In Britain, the role of the lighthouse keeper was officially established in 1609 when Trinity House, the corporation that oversees the service here, commissioned its first lighthouse in Lowestoft, East Anglia. For an island nation that drew food from the sea and exerted its power with a mighty fleet, lighthouses became a necessity to save boats and lives.
Family life
By the turn of the 20th century, there were more than 300 lighthouse keepers in Britain. For years, keepers and their families lived near the lighthouses. Normally, three keepers would rotate watches, day and night. At isolated outposts, the keepers would be ferried back and forth, while their families stayed ashore.
During the 1980s, automation took hold, as one by one, lighthouses in Britain and Ireland were turned over to remote monitoring systems. (In the United States, according to the U.S. Coast Guard, only one "semi-manned" lighthouse remains, in Boston.)

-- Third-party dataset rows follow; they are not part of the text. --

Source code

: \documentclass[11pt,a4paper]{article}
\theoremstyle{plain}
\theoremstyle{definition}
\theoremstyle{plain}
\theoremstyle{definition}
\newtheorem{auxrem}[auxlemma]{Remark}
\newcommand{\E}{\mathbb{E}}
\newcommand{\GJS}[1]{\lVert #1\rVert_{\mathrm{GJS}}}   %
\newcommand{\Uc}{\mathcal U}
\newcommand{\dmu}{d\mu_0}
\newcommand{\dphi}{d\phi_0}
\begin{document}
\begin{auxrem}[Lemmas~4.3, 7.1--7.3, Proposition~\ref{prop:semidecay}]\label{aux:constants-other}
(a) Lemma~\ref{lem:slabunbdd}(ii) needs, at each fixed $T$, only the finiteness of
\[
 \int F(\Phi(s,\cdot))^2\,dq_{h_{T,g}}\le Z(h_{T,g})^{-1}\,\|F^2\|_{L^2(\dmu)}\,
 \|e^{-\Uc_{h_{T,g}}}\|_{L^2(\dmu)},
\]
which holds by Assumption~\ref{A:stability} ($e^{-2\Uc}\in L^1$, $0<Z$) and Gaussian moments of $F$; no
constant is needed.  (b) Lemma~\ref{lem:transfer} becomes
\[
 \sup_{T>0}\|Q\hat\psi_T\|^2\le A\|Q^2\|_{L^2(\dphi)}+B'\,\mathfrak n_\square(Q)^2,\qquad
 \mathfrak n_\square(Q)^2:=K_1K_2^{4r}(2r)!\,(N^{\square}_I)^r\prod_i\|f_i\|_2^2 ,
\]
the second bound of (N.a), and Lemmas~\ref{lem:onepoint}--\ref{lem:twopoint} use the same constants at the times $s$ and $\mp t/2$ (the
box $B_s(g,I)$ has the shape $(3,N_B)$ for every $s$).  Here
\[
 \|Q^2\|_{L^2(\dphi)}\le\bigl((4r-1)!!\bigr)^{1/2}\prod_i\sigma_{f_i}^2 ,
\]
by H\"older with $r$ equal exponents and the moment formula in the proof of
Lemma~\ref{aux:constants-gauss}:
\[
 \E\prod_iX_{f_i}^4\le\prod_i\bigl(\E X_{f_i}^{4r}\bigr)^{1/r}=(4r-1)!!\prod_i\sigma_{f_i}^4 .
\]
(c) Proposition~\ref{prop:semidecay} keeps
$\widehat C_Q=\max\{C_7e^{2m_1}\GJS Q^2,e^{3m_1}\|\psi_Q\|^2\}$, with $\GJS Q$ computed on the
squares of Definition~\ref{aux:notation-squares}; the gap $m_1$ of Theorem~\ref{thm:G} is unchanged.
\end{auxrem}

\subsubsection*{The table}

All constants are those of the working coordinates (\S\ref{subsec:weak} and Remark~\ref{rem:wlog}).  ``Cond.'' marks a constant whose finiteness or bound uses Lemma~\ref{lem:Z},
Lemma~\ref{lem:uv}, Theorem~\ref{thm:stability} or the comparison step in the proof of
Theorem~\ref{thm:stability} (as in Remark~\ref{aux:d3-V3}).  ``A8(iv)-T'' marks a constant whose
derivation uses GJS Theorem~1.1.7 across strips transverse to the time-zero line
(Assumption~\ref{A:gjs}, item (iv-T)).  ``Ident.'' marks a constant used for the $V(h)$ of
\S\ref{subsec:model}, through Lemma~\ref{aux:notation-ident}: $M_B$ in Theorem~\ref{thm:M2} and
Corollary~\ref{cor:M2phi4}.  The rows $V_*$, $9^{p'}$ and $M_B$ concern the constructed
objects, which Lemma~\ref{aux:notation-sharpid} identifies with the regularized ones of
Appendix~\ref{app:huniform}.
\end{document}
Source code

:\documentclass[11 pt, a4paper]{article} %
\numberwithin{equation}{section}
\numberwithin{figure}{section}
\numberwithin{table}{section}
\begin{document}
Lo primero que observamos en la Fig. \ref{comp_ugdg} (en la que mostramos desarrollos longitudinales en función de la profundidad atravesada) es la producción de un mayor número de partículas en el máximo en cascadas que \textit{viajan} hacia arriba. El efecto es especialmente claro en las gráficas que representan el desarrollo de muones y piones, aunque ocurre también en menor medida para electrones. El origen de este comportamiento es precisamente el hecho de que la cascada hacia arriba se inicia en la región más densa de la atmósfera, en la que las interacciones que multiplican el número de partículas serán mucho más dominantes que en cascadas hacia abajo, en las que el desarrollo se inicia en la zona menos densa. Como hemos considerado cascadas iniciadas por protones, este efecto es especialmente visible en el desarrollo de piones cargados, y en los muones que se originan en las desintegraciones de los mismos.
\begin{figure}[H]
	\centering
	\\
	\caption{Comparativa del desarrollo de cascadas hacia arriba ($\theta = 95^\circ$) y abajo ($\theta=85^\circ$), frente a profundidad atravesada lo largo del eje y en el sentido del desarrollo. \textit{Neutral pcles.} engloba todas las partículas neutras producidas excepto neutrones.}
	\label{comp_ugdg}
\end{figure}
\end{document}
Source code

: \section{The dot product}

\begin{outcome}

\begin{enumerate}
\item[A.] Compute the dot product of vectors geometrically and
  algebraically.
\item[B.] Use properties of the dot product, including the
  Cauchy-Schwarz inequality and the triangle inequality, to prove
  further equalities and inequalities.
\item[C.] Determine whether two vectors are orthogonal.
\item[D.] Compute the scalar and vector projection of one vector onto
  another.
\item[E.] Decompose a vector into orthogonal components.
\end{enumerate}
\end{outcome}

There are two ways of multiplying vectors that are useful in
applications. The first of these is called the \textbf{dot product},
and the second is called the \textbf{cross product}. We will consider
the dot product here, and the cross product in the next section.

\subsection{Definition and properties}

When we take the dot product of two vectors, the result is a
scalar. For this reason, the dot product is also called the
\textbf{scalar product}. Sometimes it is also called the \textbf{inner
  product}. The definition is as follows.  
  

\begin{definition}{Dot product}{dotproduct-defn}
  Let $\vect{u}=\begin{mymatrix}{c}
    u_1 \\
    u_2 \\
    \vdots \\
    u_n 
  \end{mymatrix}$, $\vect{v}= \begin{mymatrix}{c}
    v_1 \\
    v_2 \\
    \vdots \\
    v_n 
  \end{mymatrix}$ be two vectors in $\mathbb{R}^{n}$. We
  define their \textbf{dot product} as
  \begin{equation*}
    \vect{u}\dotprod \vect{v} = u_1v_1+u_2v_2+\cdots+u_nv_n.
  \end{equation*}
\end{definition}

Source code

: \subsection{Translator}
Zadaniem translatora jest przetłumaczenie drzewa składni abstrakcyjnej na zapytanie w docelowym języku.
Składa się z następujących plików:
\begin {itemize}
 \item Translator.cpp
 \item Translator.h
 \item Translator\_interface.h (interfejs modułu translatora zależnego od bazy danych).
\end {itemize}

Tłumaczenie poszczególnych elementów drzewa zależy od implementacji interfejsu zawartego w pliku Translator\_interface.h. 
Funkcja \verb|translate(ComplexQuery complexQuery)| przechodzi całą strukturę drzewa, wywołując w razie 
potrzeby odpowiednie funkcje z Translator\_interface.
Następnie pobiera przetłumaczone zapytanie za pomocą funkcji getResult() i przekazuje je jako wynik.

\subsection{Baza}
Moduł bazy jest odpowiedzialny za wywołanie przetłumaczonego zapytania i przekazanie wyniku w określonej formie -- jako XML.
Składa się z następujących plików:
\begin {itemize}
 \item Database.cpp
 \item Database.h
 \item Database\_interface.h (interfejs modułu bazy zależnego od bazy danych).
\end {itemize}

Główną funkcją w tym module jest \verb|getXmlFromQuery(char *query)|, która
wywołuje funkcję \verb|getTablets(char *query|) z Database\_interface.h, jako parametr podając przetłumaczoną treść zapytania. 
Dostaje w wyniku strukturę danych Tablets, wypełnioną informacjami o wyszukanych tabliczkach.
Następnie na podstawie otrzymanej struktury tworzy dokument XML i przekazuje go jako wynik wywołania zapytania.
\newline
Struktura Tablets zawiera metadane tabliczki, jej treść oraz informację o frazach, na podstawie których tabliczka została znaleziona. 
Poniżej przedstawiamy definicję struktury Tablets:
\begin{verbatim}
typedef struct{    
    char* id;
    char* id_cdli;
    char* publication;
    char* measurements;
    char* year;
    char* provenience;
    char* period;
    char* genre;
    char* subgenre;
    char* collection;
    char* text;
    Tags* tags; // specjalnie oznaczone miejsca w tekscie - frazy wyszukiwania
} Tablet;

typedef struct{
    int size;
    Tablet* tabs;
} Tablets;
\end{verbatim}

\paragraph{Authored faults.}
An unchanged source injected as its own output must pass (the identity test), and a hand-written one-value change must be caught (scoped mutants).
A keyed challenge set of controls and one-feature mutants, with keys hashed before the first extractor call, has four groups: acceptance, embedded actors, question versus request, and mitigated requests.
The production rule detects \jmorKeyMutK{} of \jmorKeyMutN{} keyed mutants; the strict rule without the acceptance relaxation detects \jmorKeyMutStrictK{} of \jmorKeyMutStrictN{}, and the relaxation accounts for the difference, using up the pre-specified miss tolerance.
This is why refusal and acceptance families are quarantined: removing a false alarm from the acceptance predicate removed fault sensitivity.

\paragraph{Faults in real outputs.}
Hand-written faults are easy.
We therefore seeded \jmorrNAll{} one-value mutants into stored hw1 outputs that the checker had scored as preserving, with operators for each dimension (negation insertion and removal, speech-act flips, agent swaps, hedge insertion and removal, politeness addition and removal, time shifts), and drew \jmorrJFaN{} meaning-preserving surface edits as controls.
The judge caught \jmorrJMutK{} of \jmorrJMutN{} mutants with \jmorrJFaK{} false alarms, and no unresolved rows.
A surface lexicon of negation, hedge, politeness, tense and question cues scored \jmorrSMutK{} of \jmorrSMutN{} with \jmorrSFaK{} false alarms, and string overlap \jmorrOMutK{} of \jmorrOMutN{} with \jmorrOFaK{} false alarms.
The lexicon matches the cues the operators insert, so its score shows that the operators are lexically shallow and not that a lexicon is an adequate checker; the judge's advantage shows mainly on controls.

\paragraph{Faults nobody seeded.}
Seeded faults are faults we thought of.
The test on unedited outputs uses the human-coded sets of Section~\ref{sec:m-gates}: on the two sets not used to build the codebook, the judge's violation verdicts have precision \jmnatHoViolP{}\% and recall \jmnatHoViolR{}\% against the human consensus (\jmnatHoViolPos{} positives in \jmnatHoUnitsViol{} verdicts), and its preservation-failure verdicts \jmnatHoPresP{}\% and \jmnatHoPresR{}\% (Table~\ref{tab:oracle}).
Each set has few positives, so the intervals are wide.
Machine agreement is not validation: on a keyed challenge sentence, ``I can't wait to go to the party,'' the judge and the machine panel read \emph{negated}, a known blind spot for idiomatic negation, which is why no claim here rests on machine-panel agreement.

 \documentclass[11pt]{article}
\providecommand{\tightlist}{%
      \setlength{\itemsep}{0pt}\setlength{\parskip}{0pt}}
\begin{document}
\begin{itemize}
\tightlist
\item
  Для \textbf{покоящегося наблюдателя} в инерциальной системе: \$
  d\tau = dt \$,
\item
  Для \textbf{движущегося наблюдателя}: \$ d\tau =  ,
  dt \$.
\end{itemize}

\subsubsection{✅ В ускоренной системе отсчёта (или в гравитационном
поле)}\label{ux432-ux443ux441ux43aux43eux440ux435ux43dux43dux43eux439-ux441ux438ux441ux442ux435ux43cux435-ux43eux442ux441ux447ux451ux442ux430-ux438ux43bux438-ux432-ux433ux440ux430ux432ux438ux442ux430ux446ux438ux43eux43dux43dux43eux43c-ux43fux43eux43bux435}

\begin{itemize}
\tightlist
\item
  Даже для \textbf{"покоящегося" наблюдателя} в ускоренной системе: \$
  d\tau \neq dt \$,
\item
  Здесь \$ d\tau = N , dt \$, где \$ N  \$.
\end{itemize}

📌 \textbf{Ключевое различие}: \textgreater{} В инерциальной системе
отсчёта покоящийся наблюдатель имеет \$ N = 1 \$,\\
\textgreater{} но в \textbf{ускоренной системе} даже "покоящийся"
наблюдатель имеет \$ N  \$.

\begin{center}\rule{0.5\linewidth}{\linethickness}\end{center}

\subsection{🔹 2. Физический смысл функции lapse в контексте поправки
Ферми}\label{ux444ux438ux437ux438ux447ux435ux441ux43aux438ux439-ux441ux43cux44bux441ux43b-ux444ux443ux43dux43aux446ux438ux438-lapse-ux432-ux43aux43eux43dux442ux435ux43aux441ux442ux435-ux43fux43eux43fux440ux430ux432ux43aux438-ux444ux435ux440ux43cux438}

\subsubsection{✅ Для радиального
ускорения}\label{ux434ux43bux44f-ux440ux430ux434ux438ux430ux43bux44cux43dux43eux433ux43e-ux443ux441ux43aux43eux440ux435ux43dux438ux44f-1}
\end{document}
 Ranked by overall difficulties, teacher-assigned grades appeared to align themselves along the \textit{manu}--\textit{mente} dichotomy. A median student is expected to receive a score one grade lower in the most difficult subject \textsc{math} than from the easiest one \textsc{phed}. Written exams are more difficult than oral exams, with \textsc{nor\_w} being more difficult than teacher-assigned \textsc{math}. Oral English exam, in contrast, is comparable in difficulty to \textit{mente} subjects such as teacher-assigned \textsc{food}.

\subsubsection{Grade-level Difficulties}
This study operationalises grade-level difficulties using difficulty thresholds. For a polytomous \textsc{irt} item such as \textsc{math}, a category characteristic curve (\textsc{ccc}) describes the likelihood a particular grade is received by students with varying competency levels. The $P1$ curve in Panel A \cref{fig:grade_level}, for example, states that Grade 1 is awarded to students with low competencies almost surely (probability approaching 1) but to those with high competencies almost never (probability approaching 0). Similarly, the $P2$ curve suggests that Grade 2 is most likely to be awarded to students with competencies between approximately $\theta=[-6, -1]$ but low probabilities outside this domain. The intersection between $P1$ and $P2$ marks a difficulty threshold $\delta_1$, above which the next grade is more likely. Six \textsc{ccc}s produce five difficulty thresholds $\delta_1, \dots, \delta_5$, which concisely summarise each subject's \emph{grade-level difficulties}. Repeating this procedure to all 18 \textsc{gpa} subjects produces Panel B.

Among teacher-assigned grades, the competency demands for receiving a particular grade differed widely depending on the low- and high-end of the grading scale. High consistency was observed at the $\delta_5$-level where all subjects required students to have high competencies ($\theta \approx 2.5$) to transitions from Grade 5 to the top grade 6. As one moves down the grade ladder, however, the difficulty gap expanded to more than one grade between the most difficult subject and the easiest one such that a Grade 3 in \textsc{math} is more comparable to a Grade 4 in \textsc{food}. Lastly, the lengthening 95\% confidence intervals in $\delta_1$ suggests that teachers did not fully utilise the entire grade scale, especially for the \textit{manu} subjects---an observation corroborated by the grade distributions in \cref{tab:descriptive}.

Satellites also led to vast improvements, with mariners able to locate their position to within 10 yards up to 50 nautical miles out to sea.
The old era ends at North Foreland Lighthouse, which stands between a golf course, a cabbage patch and a swanky neighborhood near the mouth of the Thames River. On a good day, you can see across the Straits of Dover to the French coast. The first light was placed here in 1499. The current lighthouse tower, flanked by two small houses, was built in 1691.
Cronin is part of the last three-man crew to work at the lighthouse. Even though there is now little to do, they maintain their rotation of two 12-hour days, followed by 24 hours of rest. In recent years, crews worked alternate months.
"Our job was to maintain the light, the fog signal and the beacon, and maintain the navigational aids," Cronin says. "It was interesting."
When they joined up, the requirements were simple.
"The first question you'd get asked, was, 'Can you cook?' " says David Appleby, 53. "You were asked about tying knots, doing some elementary soldering and using Morse code. And there was one other question: 'Do you have your own teeth?' The last place you'd want to have dental problems is nine miles out to sea."
The crews worked in close quarters. Wives, money, religion and politics were off-limits as conversation starters. The keepers' tasks were straightforward: Keep the light, beacon and fog horn in working order.
'Can't be a loner'
"Lots of people think that this is a job where you can read books or write poetry," says Tristan Sturley, 48. "But the last person you'd want out with you was a loner because you can't be a loner in this job."
On Nov.26, the Duke of Edinburgh, Queen Elizabeth's husband, will preside over a ceremony marking the conversion to automation at the North Foreland Lighthouse.
Sturley and Appleby are looking forward to the recognition of the royal ceremony. But they are heartbroken at the loss of jobs they have each held for more than 30 years. Sturley plans to go into house painting. Appleby isn't sure of his future. And Cronin is trying to hook up with a computer firm.
With their departure, another piece of Britain disappears into history.
"This is a Victorian job in a 21st-century world," Sturley says. "If the technology is there, you've got to use it. They could have left the keeper. But it would have been an anachronism."